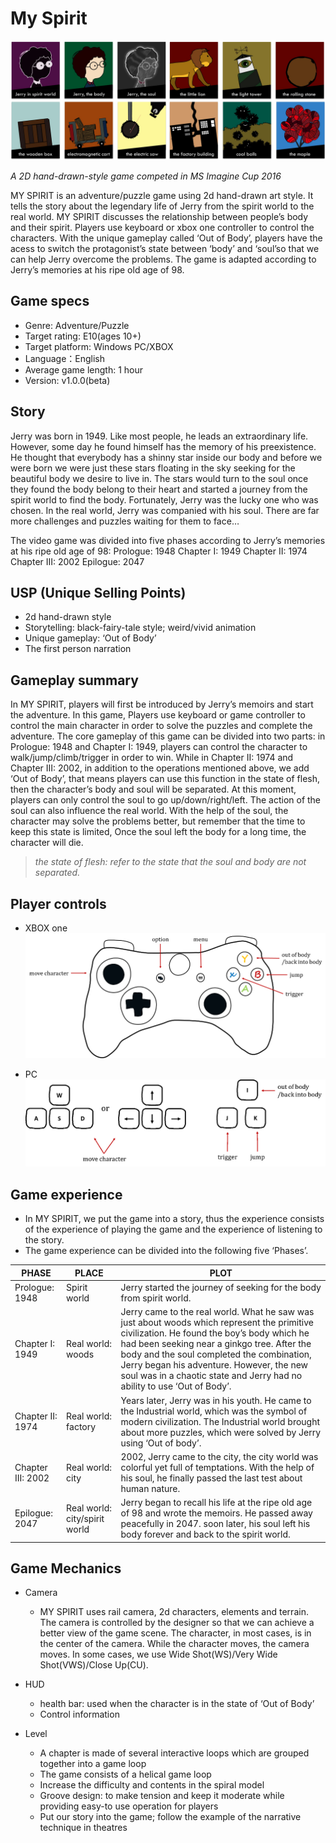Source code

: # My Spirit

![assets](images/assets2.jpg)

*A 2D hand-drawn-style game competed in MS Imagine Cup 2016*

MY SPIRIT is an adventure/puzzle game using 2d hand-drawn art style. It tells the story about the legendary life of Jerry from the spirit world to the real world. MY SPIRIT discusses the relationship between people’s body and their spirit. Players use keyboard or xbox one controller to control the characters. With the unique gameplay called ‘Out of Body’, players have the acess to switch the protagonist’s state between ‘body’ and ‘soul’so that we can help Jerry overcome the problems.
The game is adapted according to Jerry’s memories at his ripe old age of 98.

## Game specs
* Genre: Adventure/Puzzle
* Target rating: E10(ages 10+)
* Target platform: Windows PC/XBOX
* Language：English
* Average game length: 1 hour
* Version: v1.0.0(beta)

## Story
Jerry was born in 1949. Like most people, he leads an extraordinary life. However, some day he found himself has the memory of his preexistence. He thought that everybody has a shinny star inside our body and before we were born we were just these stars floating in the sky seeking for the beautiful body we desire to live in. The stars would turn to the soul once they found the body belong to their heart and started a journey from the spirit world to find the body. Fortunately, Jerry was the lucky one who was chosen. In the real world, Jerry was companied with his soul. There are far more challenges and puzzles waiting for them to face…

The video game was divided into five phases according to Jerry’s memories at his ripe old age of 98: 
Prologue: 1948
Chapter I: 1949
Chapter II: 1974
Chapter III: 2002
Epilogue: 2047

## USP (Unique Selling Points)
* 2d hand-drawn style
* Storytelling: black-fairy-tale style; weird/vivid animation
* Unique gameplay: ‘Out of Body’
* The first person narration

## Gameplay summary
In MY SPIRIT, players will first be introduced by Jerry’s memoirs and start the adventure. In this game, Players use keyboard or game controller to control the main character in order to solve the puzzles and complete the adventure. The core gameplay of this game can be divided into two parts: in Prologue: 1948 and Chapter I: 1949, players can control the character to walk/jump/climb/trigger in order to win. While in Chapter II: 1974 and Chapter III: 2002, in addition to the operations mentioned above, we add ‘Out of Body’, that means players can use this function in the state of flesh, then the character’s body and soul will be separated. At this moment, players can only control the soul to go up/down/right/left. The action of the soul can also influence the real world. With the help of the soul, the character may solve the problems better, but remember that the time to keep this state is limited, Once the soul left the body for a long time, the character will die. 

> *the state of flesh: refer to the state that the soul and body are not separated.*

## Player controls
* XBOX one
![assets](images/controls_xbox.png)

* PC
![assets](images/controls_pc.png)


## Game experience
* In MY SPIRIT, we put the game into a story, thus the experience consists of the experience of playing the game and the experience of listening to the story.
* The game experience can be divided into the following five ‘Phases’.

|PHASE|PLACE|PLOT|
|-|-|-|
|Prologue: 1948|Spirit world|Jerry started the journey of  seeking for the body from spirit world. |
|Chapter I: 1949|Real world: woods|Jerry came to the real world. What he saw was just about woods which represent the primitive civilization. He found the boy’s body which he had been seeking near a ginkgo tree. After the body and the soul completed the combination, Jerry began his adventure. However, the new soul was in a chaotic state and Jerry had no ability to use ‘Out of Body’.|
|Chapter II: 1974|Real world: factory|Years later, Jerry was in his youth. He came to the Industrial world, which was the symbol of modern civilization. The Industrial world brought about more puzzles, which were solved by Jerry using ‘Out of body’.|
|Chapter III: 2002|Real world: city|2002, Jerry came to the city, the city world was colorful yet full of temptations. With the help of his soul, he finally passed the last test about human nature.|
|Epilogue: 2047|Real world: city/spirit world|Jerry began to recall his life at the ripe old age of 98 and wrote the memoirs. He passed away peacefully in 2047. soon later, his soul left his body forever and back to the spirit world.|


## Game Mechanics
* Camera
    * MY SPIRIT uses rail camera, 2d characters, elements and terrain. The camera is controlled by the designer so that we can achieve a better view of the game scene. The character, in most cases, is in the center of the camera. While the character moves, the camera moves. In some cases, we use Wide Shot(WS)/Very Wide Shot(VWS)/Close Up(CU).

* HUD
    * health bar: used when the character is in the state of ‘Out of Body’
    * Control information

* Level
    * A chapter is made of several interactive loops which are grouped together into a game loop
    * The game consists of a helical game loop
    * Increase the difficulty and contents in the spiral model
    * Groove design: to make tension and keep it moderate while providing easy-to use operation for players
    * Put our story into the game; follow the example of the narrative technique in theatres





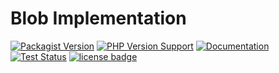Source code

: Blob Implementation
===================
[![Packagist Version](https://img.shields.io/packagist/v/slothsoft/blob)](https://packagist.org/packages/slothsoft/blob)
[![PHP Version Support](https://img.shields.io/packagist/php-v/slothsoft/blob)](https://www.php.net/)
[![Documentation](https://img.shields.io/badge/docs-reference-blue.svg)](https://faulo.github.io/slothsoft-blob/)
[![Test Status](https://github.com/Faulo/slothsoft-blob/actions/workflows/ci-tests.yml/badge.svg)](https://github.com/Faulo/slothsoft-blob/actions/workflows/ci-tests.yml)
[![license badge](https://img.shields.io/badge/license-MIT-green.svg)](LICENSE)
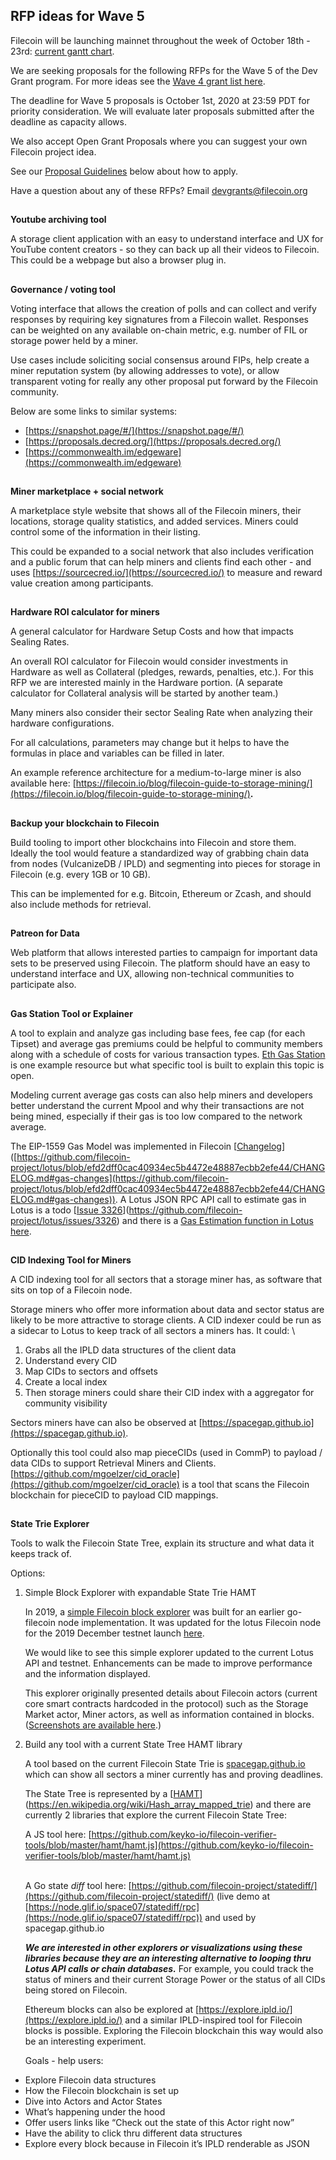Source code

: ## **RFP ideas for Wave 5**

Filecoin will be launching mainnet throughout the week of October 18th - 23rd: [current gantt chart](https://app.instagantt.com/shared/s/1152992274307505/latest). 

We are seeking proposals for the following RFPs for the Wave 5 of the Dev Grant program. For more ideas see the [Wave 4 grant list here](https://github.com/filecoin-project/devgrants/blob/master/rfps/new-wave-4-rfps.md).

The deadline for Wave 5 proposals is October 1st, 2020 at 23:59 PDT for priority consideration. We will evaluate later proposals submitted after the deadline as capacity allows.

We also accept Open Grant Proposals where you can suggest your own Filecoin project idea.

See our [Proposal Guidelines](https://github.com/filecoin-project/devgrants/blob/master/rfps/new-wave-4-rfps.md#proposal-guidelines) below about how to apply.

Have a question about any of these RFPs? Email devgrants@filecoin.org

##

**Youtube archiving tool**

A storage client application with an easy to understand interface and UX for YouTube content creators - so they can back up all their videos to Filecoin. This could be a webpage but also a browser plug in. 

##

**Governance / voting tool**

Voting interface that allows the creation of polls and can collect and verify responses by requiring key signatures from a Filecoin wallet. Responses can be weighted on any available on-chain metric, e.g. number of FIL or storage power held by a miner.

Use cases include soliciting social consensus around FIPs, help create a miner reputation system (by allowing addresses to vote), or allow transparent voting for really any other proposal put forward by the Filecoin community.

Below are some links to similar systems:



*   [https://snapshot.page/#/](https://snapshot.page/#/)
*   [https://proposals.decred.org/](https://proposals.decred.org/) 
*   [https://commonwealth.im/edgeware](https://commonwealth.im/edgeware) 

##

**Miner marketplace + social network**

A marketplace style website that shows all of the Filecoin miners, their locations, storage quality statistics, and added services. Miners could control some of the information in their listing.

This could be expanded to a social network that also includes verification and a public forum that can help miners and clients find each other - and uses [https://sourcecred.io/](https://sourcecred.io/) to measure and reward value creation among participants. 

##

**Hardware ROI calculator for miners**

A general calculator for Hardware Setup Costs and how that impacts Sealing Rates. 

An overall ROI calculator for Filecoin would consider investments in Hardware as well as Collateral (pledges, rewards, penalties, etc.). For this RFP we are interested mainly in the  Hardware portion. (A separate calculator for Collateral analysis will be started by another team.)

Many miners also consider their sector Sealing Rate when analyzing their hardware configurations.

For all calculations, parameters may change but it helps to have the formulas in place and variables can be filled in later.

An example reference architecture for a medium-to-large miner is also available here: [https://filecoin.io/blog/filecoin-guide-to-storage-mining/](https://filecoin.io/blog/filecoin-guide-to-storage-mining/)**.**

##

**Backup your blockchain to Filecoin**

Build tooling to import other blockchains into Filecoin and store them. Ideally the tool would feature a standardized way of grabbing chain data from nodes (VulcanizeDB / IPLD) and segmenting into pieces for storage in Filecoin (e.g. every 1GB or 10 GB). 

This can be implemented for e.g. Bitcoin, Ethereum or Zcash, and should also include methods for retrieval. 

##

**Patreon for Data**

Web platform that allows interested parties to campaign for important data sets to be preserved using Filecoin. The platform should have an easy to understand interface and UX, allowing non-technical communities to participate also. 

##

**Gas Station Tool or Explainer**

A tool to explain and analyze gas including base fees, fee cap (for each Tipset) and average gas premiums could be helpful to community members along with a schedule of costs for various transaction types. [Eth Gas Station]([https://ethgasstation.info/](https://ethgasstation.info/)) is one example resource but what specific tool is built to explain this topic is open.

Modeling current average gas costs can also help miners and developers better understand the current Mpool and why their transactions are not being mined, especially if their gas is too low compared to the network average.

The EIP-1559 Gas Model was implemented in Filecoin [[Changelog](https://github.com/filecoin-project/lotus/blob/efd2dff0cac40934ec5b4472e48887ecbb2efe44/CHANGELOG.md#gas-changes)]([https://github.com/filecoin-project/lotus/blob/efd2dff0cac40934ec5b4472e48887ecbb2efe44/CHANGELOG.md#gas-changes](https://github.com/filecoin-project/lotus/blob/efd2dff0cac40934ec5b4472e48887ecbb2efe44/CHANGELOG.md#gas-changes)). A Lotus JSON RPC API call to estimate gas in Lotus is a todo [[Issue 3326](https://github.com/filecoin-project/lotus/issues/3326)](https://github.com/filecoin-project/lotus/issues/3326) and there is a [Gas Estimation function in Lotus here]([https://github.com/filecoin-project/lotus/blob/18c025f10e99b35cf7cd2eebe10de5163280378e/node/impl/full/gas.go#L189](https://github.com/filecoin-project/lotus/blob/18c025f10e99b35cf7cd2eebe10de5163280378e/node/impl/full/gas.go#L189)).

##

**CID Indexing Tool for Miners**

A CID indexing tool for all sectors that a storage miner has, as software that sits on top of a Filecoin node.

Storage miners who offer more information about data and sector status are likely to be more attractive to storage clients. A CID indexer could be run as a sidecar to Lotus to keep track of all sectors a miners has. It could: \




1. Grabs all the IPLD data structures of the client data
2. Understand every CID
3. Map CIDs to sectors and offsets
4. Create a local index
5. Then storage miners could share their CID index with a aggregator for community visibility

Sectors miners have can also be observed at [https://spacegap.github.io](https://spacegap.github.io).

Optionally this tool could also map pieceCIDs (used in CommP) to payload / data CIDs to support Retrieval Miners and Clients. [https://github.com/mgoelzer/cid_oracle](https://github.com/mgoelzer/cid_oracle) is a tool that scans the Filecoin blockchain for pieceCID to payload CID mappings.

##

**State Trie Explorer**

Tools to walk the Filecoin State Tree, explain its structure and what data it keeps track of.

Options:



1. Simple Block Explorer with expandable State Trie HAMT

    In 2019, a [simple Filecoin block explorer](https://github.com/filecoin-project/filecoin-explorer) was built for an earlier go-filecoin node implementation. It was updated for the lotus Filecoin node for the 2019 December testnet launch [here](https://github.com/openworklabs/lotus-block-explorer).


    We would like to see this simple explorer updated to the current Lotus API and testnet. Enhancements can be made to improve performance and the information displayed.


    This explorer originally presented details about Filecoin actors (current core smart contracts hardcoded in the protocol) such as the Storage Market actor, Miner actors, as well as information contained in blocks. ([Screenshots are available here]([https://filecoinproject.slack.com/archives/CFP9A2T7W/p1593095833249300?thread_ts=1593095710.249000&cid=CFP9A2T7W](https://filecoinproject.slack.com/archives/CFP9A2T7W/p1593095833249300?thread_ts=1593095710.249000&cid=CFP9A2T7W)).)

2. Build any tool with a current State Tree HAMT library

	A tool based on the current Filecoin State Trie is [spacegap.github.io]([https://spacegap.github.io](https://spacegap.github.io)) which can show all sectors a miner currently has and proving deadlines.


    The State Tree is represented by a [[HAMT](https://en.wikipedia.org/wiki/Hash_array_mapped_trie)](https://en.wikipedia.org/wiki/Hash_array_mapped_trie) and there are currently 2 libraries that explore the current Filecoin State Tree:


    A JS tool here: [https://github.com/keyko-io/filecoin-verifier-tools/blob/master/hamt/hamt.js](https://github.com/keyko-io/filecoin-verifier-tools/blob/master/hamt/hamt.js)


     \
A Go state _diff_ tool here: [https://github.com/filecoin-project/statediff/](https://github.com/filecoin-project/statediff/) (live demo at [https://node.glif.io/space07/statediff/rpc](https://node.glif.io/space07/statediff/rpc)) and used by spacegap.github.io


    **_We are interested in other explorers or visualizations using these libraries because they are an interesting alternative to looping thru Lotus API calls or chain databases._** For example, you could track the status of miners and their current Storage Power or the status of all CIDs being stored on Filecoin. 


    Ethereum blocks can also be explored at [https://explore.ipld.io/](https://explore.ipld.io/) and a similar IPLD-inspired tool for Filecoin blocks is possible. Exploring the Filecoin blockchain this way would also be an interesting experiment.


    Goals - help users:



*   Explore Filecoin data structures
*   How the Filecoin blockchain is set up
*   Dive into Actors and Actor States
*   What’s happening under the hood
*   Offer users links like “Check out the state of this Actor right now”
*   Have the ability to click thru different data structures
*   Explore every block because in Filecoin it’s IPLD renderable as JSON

++++++++

Work instructions -
Of the lines above, extract only those from the line with "This could be expanded" to the line with "calculator for miners**", both included, exactly as written.

Your solution -
This could be expanded to a social network that also includes verification and a public forum that can help miners and clients find each other - and uses [https://sourcecred.io/](https://sourcecred.io/) to measure and reward value creation among participants. 

##

**Hardware ROI calculator for miners**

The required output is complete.